▶ [Provided data]:
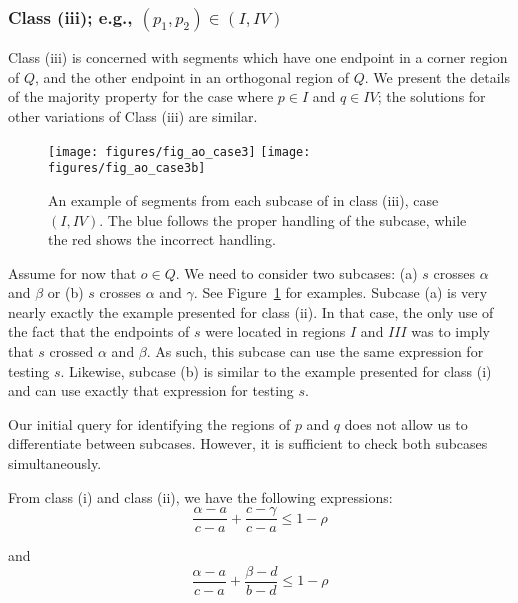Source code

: \subsubsection*{Class (iii); e.g., $(p_1, p_2) \in (I, IV)$}
\label{:rectanges:ao:class3}

Class (iii) is concerned with segments which have one endpoint in a corner region of $Q$, and the other endpoint in an orthogonal region of $Q$. We present the details of the majority property for the case where $p \in I$ and $q \in IV$; the solutions for other variations of Class (iii) are similar.

\begin{figure}[t]
\begin{center}
  \texttt{[image: figures/fig\_ao\_case3]}
  \hspace{1.0em}
  \texttt{[image: figures/fig\_ao\_case3b]}
  \caption[An example of a segment in class (iii), case $(I, IV)$.]{An example of segments from each subcase of in class (iii), case $(I, IV)$. The blue follows the proper handling of the subcase, while the red shows the incorrect handling.}
  \label{fig:rectangles:ao:case3}
\end{center}
\end{figure}

Assume for now that $o \in Q$. We need to consider two subcases: (a) $s$ crosses $\alpha$ and $\beta$ or (b) $s$ crosses $\alpha$ and $\gamma$. See Figure~\ref{fig:rectangles:ao:case3} for examples. Subcase (a) is very nearly exactly the example presented for class (ii). In that case, the only use of the fact that the endpoints of $s$ were located in regions $I$ and $III$ was to imply that $s$ crossed $\alpha$ and $\beta$. As such, this subcase can use the same expression for testing $s$. Likewise, subcase (b) is similar to the example presented for class (i) and can use exactly that expression for testing $s$.

Our initial query for identifying the regions of $p$ and $q$ does not allow us to differentiate between subcases. However, it is sufficient to check both subcases simultaneously.

From class (i) and class (ii), we have the following expressions:
\[ 
\frac{\alpha - a}{c - a} + \frac{c - \gamma}{c - a} \leq 1 - \rho
\]

\noindent and
\[ 
\frac{\alpha - a}{c - a} + \frac{\beta - d}{b - d} \leq 1 - \rho
\]

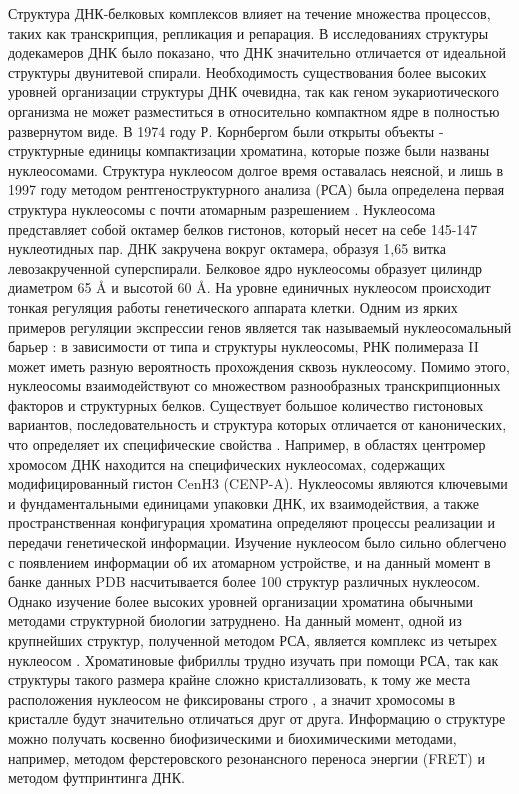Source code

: Структура ДНК-белковых комплексов влияет на течение множества процессов, таких как транскрипция, репликация и репарация. В исследованиях структуры додекамеров ДНК было показано, что ДНК значительно отличается от идеальной структуры двунитевой спирали. Необходимость существования более высоких уровней организации структуры ДНК очевидна, так как геном эукариотического организма не может разместиться в относительно компактном ядре в полностью развернутом виде. 
В 1974 году Р. Корнбергом \cite{kornberg_chromatin_1974} были открыты объекты - структурные единицы компактизации хроматина, которые позже были названы нуклеосомами. Структура нуклеосом долгое время оставалась неясной, и лишь в 1997 году методом рентгеноструктурного анализа (РСА) была определена первая структура нуклеосомы с почти атомарным разрешением \cite{luger_crystal_1997}. Нуклеосома представляет собой октамер белков гистонов, который несет на себе 145-147 нуклеотидных пар. ДНК закручена вокруг октамера, образуя 1,65 витка левозакрученной суперспирали. Белковое ядро нуклеосомы образует цилиндр диаметром 65 Å и высотой 60 Å. На уровне единичных нуклеосом происходит тонкая регуляция работы генетического аппарата клетки. Одним из ярких примеров регуляции экспрессии генов является так называемый нуклеосомальный барьер \cite{studitsky_overcoming_1995}: в зависимости от типа и структуры нуклеосомы, РНК полимераза II может иметь разную вероятность прохождения сквозь нуклеосому. Помимо этого, нуклеосомы взаимодействуют со множеством разнообразных транскрипционных факторов и структурных белков. Существует большое количество гистоновых вариантов, последовательность и структура которых отличается от канонических, что определяет их специфические свойства \cite{schalch_x-ray_2005}. Например, в областях центромер хромосом ДНК находится на специфических нуклеосомах, содержащих модифицированный гистон CenH3 (CENP-A). 
Нуклеосомы являются ключевыми и фундаментальными единицами упаковки ДНК, их взаимодействия, а также пространственная конфигурация хроматина определяют процессы реализации и передачи генетической информации. Изучение нуклеосом было сильно облегчено с появлением информации об их атомарном устройстве, и на данный момент в банке данных PDB насчитывается более 100 структур различных нуклеосом. Однако изучение более высоких уровней организации хроматина обычными методами структурной биологии затруднено. На данный момент, одной из крупнейших структур, полученной методом РСА, является комплекс из четырех нуклеосом \cite{schalch_x-ray_2005}. Хроматиновые фибриллы трудно изучать при помощи РСА, так как структуры такого размера крайне сложно кристаллизовать, к тому же места расположения нуклеосом не фиксированы строго \cite{mueller-planitz_nucleosome_2013}, а значит хромосомы в кристалле будут значительно отличаться друг от друга. Информацию о структуре можно получать косвенно биофизическими и биохимическими методами, например, методом ферстеровского резонансного переноса энергии (FRET) и методом футпринтинга ДНК. 
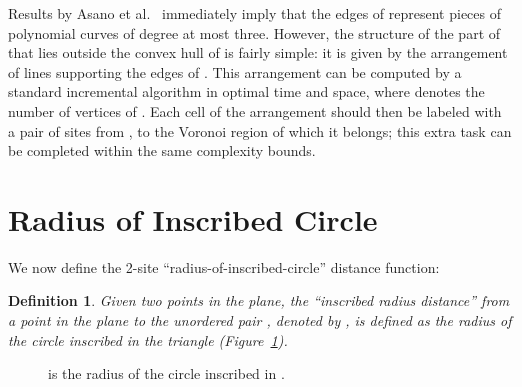 \documentclass[10pt, conference, compsocconf]{IEEEtran}
\newtheorem{definition}{Definition}
\begin{document}
Results by Asano et al.~\cite{AKTT06} immediately imply that the edges of
 represent pieces of polynomial curves of degree at most
three.  However, the structure of the part of  that lies
outside the convex hull  of  is fairly simple: it is
given by the arrangement of lines supporting the edges of .
This arrangement can be computed by a standard incremental algorithm in
optimal  time and space, where  denotes the number of
vertices of .  Each cell of the arrangement should then be
labeled with a pair of sites from , to the Voronoi region of which it
belongs; this extra task can be completed within the same complexity bounds.



\section{Radius of Inscribed Circle}

We now define the 2-site ``radius-of-inscribed-circle'' distance function:
\begin{definition}
   Given two points  in the plane, the ``inscribed radius distance''
    from a point  in the plane to the unordered pair ,
   denoted by , is defined as the radius of the circle
   inscribed in the triangle  (Figure~\ref{fig:inscr}).
\end{definition}

   \begin{figure}
\centering
{}
      \caption{ is the radius of the circle inscribed in
               .}
      \label{fig:inscr}
   \end{figure}
\end{document}
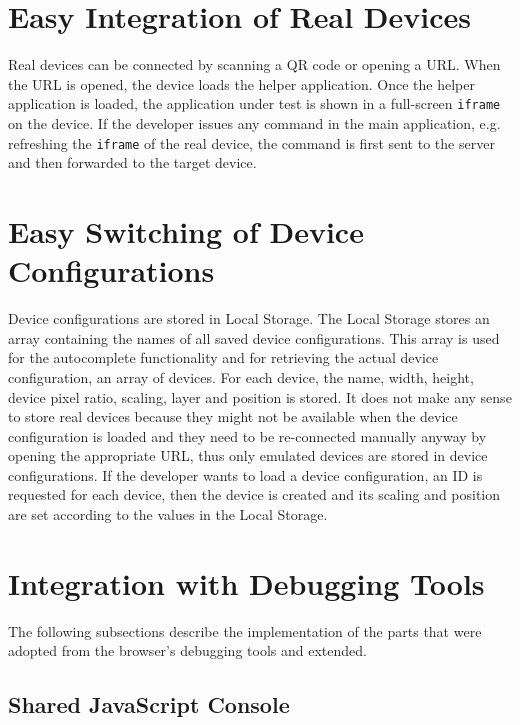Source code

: \section{Easy Integration of Real Devices}

Real devices can be connected by scanning a QR code or opening a URL. When the URL is opened, the device loads the helper application. Once the helper application is loaded, the application under test is shown in a full-screen \lstinline|iframe| on the device. If the developer issues any command in the main application, e.g. refreshing the \lstinline|iframe| of the real device, the command is first sent to the server and then forwarded to the target device. 

\section{Easy Switching of Device Configurations}

Device configurations are stored in Local Storage. The Local Storage stores an array containing the names of all saved device configurations. This array is used for the autocomplete functionality and for retrieving the actual device configuration, an array of devices. For each device, the name, width, height, device pixel ratio, scaling, layer and position is stored. It does not make any sense to store real devices because they might not be available when the device configuration is loaded and they need to be re-connected manually anyway by opening the appropriate URL, thus only emulated devices are stored in device configurations. If the developer wants to load a device configuration, an ID is requested for each device, then the device is created and its scaling and position are set according to the values in the Local Storage.

\section{Integration with Debugging Tools}

The following subsections describe the implementation of the parts that were adopted from the browser's debugging tools and extended.

\subsection{Shared JavaScript Console}

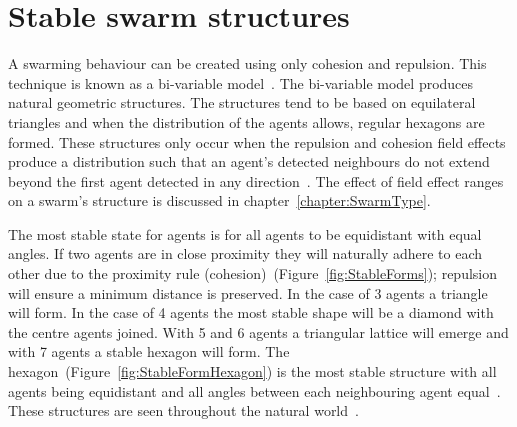 
\section{Stable swarm structures}
A swarming behaviour can be created using only cohesion and repulsion. This technique is known as a bi-variable model~\cite{BAF:06,BAFVM:06}. The bi-variable model produces natural geometric structures. The structures tend to be based on equilateral triangles and when the distribution of the agents allows, regular hexagons are formed. These structures only occur when the repulsion and cohesion field effects produce a distribution such that an agent's detected neighbours do not extend beyond the first agent detected in any direction~\cite{PCL:08, PCL:08a}. The effect of field effect ranges on a swarm's structure is discussed in chapter~\ref{chapter:SwarmType}.  

The most stable state for agents is for all agents to be equidistant with equal angles. If two agents are in close proximity they will naturally adhere to each other due to the proximity rule (cohesion)~(Figure~\ref{fig:StableForms}); repulsion will ensure a minimum distance is preserved. In the case of 3 agents a triangle will form. In the case of 4 agents the most stable shape will be a diamond with the centre agents joined. With 5 and 6 agents a triangular lattice will emerge and with 7 agents a stable hexagon will form. The hexagon~(Figure~\ref{fig:StableFormHexagon}) is the most stable structure with all agents being equidistant and all angles between each neighbouring agent equal~\cite{BAF:06, GP:05}. These structures are seen throughout the natural world~\cite{RAZ:13}.

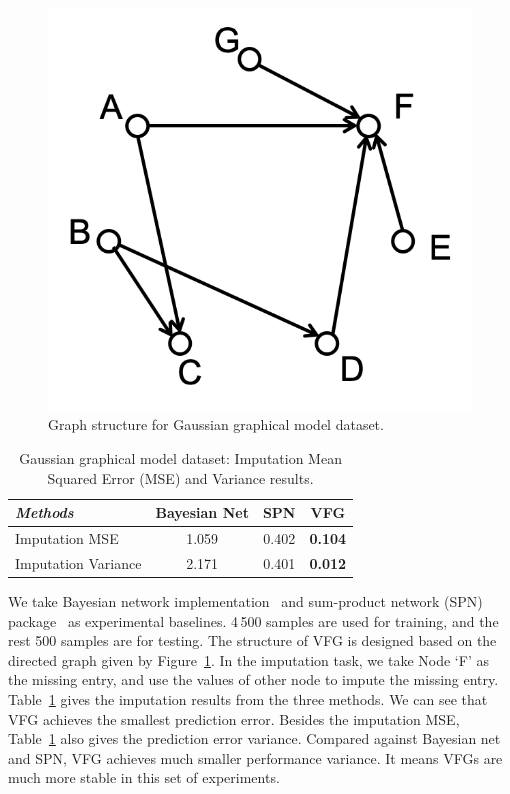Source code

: \documentclass[sigconf, anonymous, review]{acmart}
\theoremstyle{plain}
\theoremstyle{definition}
\theoremstyle{remark}
\begin{document}
\begin{figure}
\vspace{-0.15in}
\begin{center}
 \includegraphics[width=1\linewidth]{fig/gaussian_graph.png}
\end{center}
\vspace{-0.1in}
\caption{Graph structure for Gaussian graphical model dataset. }
\label{fig:gaussian_graph}
\vspace{-0.1in}
\end{figure}
\begin{table}[H]
\centering
\caption{Gaussian graphical model dataset: Imputation Mean Squared Error (MSE) and Variance results.\vspace{-0.1in}} \label{tab:gaussian}
 \begin{tabular}{l | c | c | c  }\hline
\textit{Methods} & Bayesian Net & SPN & VFG \\
\hline
Imputation MSE &  1.059 & 0.402 &  \textbf{0.104} \\
Imputation Variance  & 2.171  &   0.401 &  \textbf{0.012} \\
\hline
\end{tabular}
\end{table}


We take  Bayesian network implementation~\cite{bnlearn}  and sum-product network (SPN) package~\cite{SPFlow,poon2011sum} as  experimental baselines.  4\,500 samples are used for training, and the rest 500 samples  are for testing. The structure of VFG is designed based on  the directed graph given by Figure~\ref{fig:gaussian_graph}. In the imputation task, we take Node `F' as the missing entry, and use the values of other node to impute the missing entry.  Table~\ref{tab:gaussian} gives the imputation results from the three methods.  We can see that VFG achieves the smallest prediction error. Besides the imputation MSE,  Table~\ref{tab:gaussian} also gives the prediction error variance. Compared against  Bayesian net  and SPN, VFG achieves much smaller performance variance. It means VFGs are much more stable in this set of experiments. 
\end{document}
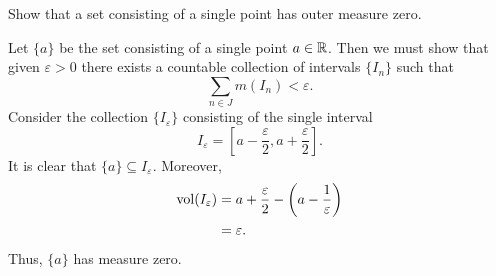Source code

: \begin{problem}
  Show that a set consisting of a single point has outer measure zero.
\end{problem}
\begin{solution}
  Let \(\{a\}\) be the set consisting of a single point \(a\in\mathbb{R}\). Then
  we must show that given \(\varepsilon>0\) there exists a countable
  collection of intervals \(\{I_n\}\) such that
  \[
    \sum_{n\in J} m(I_n)<\varepsilon.
  \]
  Consider the collection \(\{I_\varepsilon\}\) consisting of the single
  interval
  \[
    I_\varepsilon=
    \left[a-\frac{\varepsilon}{2},a+\frac{\varepsilon}{2}\right].
  \]
  It is clear that \(\{a\}\subseteq I_\varepsilon\). Moreover,
  \begin{align*}
    \operatorname{vol}(I_\varepsilon)
    &=a+\frac{\varepsilon}{2}-\left(a-\frac{1}{\varepsilon}\right)\\
    &=\varepsilon.
  \end{align*}
  Thus, \(\{a\}\) has measure zero.
\end{solution}

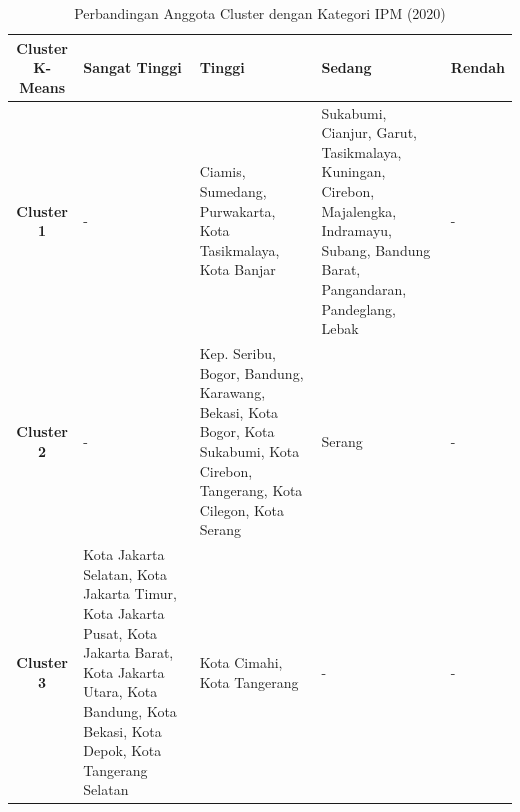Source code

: \begin{table}[H]
\centering
\caption{Perbandingan Anggota Cluster dengan Kategori IPM (2020)} \label{tab:ipm_cross_2020}
\begin{tabular}{|c|p{2cm}|p{2cm}|p{2cm}|p{2cm}|}
\hline
\textbf{Cluster K-Means} & \textbf{Sangat Tinggi} & \textbf{Tinggi} & \textbf{Sedang} & \textbf{Rendah} \\ \hline
\textbf{Cluster 1} & - & Ciamis, Sumedang, Purwakarta, Kota Tasikmalaya, Kota Banjar & Sukabumi, Cianjur, Garut, Tasikmalaya, Kuningan, Cirebon, Majalengka, Indramayu, Subang, Bandung Barat, Pangandaran, Pandeglang, Lebak & - \\ \hline
\textbf{Cluster 2} & - & Kep. Seribu, Bogor, Bandung, Karawang, Bekasi, Kota Bogor, Kota Sukabumi, Kota Cirebon, Tangerang, Kota Cilegon, Kota Serang & Serang & - \\ \hline
\textbf{Cluster 3} & Kota Jakarta Selatan, Kota Jakarta Timur, Kota Jakarta Pusat, Kota Jakarta Barat, Kota Jakarta Utara, Kota Bandung, Kota Bekasi, Kota Depok, Kota Tangerang Selatan & Kota Cimahi, Kota Tangerang & - & - \\ \hline
\end{tabular}
\end{table}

▶ [Task description]:
When a line in the material includes the word "does", copy it out.

▶ [Result of this task]:
Our initial query for identifying the regions of $p$ and $q$ does not allow us to differentiate between subcases. However, it is sufficient to check both subcases simultaneously.
Device configurations are stored in Local Storage. The Local Storage stores an array containing the names of all saved device configurations. This array is used for the autocomplete functionality and for retrieving the actual device configuration, an array of devices. For each device, the name, width, height, device pixel ratio, scaling, layer and position is stored. It does not make any sense to store real devices because they might not be available when the device configuration is loaded and they need to be re-connected manually anyway by opening the appropriate URL, thus only emulated devices are stored in device configurations. If the developer wants to load a device configuration, an ID is requested for each device, then the device is created and its scaling and position are set according to the values in the Local Storage.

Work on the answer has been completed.